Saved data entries
--- START ---

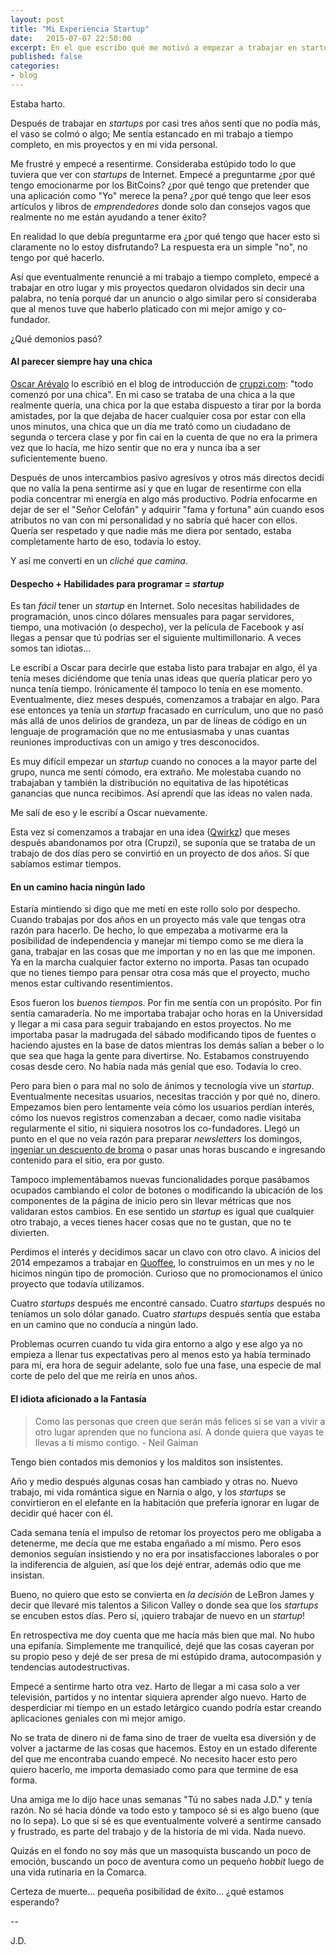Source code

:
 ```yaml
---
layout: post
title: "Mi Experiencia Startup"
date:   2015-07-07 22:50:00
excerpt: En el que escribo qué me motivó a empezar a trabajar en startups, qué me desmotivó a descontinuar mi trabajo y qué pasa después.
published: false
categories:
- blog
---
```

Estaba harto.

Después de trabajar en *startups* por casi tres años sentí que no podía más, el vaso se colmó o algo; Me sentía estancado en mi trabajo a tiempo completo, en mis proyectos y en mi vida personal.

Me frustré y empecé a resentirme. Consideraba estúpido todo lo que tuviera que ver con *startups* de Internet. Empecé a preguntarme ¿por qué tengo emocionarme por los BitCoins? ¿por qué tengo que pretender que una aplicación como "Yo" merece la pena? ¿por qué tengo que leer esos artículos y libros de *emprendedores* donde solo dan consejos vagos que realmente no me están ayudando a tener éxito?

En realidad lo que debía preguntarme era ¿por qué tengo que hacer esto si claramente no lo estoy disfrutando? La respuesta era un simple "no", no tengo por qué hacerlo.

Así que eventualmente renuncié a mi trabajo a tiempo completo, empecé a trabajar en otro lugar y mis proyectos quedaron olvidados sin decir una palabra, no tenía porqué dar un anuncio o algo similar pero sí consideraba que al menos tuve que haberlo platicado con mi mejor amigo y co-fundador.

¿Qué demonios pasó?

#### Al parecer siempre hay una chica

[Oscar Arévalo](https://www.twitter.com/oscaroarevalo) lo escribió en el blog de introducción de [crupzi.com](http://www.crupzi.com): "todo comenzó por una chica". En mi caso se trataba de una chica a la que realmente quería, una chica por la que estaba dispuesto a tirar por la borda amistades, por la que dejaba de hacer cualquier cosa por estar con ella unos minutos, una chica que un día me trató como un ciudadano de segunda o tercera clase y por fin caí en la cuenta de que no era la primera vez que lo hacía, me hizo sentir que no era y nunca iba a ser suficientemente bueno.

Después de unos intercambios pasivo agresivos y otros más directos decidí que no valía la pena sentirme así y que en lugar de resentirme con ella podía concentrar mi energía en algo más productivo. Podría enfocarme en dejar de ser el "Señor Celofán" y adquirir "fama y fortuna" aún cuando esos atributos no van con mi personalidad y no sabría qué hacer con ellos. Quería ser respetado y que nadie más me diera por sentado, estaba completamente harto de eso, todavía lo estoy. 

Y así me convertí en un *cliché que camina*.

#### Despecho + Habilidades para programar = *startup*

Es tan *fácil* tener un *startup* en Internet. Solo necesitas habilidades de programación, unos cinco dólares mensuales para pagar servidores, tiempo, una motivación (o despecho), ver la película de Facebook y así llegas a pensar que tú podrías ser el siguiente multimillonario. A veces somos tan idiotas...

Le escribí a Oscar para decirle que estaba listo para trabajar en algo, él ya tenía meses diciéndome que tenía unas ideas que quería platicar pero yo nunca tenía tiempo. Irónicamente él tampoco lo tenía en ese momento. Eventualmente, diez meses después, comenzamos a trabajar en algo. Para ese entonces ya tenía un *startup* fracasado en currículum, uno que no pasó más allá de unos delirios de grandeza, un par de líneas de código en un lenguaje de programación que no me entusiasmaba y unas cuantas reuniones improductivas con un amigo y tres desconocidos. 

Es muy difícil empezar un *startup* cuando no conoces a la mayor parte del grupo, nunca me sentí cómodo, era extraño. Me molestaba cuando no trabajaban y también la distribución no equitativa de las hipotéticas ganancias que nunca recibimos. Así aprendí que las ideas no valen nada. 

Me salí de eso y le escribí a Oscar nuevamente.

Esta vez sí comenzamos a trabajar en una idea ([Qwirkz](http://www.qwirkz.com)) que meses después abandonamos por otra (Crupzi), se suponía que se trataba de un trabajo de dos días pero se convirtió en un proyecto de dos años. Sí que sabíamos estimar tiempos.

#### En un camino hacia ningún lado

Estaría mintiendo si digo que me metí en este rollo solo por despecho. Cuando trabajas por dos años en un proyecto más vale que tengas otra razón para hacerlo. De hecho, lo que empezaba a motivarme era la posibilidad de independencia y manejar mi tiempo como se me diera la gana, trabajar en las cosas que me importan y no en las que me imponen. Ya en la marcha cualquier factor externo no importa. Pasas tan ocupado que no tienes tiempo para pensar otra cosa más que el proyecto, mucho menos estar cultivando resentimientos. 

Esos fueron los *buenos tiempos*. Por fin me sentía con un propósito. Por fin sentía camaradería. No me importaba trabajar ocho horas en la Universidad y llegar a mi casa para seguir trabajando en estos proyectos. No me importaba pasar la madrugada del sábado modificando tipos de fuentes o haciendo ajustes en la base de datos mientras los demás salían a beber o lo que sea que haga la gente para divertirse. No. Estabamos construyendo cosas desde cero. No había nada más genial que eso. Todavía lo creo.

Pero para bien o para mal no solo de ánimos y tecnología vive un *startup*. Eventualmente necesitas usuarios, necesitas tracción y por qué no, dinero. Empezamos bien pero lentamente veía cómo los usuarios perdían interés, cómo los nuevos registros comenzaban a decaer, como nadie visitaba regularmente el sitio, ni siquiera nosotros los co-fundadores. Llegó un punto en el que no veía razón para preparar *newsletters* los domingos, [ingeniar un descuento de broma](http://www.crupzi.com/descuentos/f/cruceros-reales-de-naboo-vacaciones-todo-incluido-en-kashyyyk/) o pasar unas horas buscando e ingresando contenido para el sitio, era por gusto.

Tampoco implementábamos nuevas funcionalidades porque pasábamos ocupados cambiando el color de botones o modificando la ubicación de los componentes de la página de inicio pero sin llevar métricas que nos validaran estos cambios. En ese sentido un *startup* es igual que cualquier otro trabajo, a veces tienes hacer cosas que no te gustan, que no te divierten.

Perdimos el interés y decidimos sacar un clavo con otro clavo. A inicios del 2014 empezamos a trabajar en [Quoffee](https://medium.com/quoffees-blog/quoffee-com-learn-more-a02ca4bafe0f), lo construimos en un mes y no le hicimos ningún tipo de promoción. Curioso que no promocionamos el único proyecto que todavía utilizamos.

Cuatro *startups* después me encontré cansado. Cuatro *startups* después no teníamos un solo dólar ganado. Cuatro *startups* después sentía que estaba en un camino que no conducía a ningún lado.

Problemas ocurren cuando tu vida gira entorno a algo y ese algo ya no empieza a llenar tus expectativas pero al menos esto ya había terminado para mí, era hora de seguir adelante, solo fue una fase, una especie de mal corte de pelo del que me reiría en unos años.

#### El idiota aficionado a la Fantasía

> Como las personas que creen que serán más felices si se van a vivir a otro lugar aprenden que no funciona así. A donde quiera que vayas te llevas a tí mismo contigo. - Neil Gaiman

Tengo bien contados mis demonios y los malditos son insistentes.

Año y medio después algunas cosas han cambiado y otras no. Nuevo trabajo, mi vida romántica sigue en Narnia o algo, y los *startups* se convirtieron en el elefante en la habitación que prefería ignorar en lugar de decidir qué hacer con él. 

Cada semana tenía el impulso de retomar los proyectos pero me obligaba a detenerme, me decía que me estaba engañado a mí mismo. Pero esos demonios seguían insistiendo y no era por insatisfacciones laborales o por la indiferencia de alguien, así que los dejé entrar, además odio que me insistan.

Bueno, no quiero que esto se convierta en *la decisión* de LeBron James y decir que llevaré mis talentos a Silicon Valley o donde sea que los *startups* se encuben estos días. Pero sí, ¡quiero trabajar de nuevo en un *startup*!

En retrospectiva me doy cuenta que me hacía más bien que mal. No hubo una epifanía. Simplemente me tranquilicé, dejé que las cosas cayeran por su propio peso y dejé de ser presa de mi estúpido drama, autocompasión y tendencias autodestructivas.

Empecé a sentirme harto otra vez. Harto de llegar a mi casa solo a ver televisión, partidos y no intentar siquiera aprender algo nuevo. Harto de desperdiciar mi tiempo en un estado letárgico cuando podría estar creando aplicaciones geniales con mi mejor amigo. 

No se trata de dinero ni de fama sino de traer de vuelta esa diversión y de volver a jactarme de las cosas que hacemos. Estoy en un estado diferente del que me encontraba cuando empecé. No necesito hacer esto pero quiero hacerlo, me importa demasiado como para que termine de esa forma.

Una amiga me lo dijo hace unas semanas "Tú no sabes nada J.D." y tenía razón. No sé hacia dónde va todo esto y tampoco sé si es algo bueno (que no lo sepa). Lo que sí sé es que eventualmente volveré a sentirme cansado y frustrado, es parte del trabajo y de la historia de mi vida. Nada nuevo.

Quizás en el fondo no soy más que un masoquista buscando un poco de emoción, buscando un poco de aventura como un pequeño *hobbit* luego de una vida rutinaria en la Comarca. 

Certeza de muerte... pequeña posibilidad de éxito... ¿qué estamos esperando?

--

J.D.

--- END ---
--- START ---

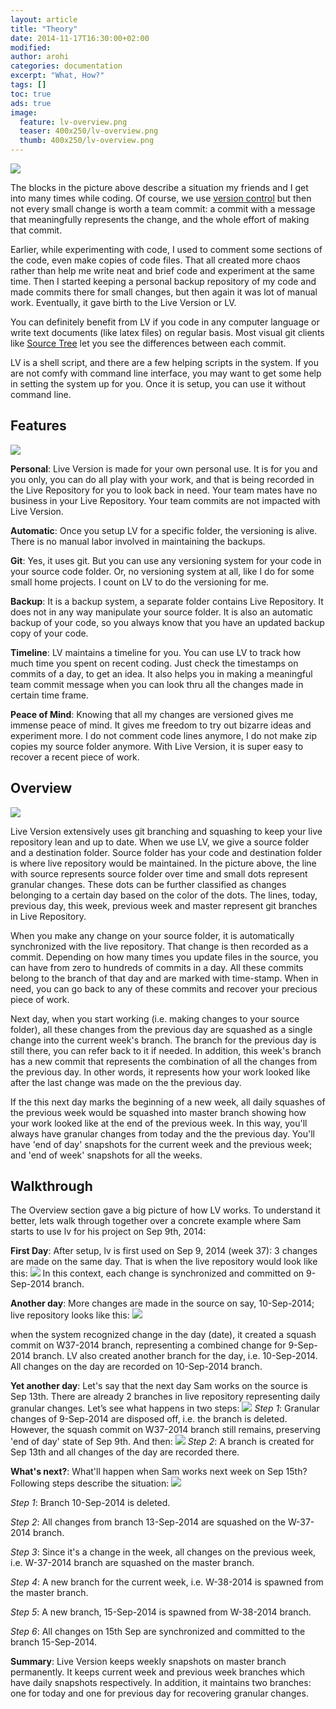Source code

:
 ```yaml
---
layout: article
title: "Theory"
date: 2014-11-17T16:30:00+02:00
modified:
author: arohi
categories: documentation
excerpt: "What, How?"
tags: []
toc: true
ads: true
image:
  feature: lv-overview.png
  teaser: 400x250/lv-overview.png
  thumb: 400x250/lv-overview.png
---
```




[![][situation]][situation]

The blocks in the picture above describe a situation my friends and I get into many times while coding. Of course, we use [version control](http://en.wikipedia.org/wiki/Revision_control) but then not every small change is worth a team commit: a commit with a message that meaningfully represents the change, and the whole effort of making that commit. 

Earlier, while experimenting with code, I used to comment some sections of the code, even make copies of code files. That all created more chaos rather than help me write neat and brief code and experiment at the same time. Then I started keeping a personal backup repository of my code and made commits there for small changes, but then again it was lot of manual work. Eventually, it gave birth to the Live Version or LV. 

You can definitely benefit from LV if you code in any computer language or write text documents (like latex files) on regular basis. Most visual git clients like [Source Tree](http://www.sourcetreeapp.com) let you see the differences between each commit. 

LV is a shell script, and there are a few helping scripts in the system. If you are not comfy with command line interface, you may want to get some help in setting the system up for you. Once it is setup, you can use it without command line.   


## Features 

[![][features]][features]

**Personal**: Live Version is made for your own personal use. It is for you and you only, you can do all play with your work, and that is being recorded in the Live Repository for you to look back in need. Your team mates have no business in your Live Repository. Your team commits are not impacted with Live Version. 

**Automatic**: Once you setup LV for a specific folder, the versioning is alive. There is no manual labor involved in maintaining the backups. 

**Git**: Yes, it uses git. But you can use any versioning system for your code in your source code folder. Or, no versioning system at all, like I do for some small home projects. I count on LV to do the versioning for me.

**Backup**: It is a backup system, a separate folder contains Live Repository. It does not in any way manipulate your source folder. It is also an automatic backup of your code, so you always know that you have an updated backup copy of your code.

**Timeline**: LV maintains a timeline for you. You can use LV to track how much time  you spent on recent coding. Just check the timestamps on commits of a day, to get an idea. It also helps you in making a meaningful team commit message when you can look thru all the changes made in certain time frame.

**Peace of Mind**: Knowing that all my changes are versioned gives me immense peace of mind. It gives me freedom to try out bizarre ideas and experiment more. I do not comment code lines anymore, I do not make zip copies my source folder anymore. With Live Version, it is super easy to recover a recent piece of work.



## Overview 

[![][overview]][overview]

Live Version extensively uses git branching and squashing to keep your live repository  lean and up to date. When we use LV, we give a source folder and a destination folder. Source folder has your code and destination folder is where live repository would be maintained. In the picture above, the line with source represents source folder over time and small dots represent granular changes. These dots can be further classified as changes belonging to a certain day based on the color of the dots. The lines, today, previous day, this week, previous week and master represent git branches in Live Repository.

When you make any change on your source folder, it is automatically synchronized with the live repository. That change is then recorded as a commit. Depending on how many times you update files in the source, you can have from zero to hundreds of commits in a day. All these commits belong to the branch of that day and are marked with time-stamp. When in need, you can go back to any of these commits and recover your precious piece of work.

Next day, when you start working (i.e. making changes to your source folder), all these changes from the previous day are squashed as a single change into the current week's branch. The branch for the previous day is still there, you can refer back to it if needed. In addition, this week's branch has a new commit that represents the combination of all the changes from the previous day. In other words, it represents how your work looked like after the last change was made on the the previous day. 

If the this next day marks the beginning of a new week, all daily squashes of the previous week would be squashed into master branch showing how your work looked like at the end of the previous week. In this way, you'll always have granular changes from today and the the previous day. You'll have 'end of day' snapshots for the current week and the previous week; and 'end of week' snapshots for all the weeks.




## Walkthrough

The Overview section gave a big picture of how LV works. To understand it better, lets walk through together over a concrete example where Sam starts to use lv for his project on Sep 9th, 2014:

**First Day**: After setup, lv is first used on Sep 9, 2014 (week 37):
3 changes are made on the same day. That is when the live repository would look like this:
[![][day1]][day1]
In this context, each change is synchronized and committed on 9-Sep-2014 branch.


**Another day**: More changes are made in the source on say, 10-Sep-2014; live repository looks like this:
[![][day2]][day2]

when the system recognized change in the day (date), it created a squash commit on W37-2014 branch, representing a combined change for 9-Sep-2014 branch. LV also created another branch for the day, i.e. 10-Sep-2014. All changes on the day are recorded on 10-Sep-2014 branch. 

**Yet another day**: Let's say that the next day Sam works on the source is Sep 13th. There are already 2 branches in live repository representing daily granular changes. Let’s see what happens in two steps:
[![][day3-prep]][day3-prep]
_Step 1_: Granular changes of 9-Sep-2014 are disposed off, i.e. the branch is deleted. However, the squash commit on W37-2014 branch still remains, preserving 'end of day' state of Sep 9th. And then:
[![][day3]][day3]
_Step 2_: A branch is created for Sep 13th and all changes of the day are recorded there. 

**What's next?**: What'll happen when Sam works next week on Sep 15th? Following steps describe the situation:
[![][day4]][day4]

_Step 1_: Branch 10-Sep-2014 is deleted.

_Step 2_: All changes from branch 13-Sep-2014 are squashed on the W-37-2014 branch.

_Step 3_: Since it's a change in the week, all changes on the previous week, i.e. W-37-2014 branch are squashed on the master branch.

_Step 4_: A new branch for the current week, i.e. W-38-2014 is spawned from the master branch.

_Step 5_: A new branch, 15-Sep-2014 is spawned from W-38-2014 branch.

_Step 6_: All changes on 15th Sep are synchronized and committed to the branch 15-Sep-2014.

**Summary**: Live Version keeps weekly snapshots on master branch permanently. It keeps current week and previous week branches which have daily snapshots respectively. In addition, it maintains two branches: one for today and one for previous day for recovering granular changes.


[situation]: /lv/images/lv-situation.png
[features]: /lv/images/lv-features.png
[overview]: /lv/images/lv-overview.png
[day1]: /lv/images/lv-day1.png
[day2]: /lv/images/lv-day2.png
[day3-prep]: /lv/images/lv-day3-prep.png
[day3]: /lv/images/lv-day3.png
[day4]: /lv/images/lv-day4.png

--- END ---
--- START ---

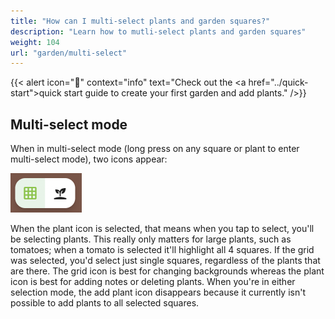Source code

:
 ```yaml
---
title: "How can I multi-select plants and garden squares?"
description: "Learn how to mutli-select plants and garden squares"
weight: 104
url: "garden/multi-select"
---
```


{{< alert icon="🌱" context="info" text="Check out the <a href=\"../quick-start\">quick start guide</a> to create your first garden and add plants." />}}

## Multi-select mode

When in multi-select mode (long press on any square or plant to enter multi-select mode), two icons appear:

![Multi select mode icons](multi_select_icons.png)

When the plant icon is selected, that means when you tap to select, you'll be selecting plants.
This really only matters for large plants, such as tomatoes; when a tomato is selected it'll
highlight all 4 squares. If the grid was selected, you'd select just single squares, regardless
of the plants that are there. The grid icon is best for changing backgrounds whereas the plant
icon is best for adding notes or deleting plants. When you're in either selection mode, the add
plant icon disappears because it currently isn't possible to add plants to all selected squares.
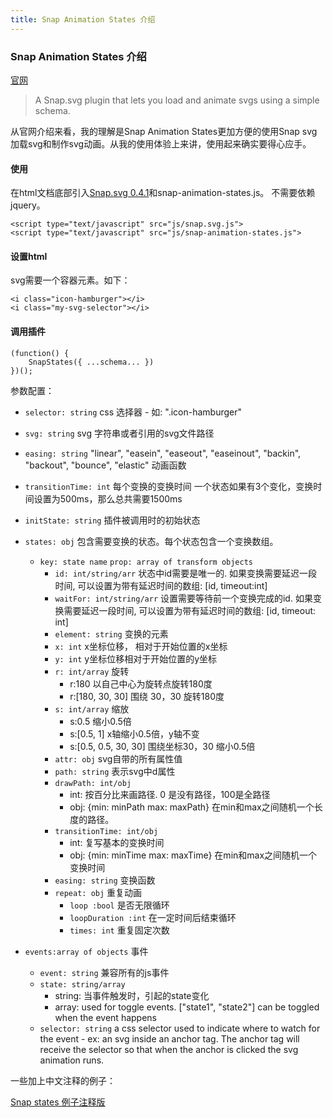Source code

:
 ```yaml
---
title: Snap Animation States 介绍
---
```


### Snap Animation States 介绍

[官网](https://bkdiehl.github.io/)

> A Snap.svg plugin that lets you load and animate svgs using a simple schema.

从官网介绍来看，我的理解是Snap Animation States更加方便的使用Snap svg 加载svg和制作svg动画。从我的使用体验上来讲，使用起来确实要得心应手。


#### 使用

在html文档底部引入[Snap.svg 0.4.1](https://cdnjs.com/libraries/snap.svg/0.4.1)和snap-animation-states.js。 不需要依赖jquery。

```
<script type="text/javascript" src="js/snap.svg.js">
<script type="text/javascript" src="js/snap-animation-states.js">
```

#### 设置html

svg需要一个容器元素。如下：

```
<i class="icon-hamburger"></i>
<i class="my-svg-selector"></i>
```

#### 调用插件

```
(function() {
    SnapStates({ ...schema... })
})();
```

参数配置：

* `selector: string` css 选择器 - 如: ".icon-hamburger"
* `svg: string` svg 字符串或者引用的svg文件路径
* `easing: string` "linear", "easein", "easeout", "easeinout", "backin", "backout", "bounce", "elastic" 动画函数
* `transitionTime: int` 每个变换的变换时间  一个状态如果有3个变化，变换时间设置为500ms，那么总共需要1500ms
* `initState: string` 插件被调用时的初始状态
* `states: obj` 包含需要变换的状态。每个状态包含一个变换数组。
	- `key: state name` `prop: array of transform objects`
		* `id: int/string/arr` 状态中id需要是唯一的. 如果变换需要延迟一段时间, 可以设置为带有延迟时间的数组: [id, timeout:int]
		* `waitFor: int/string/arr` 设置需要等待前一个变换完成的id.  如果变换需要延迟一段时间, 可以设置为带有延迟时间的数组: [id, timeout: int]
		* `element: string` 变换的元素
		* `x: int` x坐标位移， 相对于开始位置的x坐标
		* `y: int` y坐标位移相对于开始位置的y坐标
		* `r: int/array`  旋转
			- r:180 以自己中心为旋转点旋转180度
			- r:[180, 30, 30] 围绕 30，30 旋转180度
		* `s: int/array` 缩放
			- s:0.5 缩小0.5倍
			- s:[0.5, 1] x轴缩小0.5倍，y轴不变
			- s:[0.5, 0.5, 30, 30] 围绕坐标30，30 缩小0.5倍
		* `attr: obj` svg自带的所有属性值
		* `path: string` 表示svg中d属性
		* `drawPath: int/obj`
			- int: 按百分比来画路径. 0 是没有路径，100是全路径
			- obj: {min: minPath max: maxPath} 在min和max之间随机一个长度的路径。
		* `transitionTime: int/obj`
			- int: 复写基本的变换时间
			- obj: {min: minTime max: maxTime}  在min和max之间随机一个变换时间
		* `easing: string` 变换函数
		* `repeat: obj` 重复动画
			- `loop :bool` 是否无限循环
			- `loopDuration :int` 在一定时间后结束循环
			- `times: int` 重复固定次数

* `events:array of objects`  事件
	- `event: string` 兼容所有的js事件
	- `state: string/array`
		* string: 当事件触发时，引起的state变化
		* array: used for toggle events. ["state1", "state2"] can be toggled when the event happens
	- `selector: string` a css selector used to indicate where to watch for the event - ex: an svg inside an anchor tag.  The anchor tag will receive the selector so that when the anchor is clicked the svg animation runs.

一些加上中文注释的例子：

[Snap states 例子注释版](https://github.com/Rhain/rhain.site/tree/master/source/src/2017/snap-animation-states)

--- END ---

- [Exercise directions]: Among the entries above, the line containing "the W-37-2014 branch.", the line containing "[day4]: /lv/images/lv-day4.png", and all lines between them are to be restated word for word; nothing else belongs in the reply.

- [Answer space]:
_Step 2_: All changes from branch 13-Sep-2014 are squashed on the W-37-2014 branch.

_Step 3_: Since it's a change in the week, all changes on the previous week, i.e. W-37-2014 branch are squashed on the master branch.

_Step 4_: A new branch for the current week, i.e. W-38-2014 is spawned from the master branch.

_Step 5_: A new branch, 15-Sep-2014 is spawned from W-38-2014 branch.

_Step 6_: All changes on 15th Sep are synchronized and committed to the branch 15-Sep-2014.

**Summary**: Live Version keeps weekly snapshots on master branch permanently. It keeps current week and previous week branches which have daily snapshots respectively. In addition, it maintains two branches: one for today and one for previous day for recovering granular changes.


[situation]: /lv/images/lv-situation.png
[features]: /lv/images/lv-features.png
[overview]: /lv/images/lv-overview.png
[day1]: /lv/images/lv-day1.png
[day2]: /lv/images/lv-day2.png
[day3-prep]: /lv/images/lv-day3-prep.png
[day3]: /lv/images/lv-day3.png
[day4]: /lv/images/lv-day4.png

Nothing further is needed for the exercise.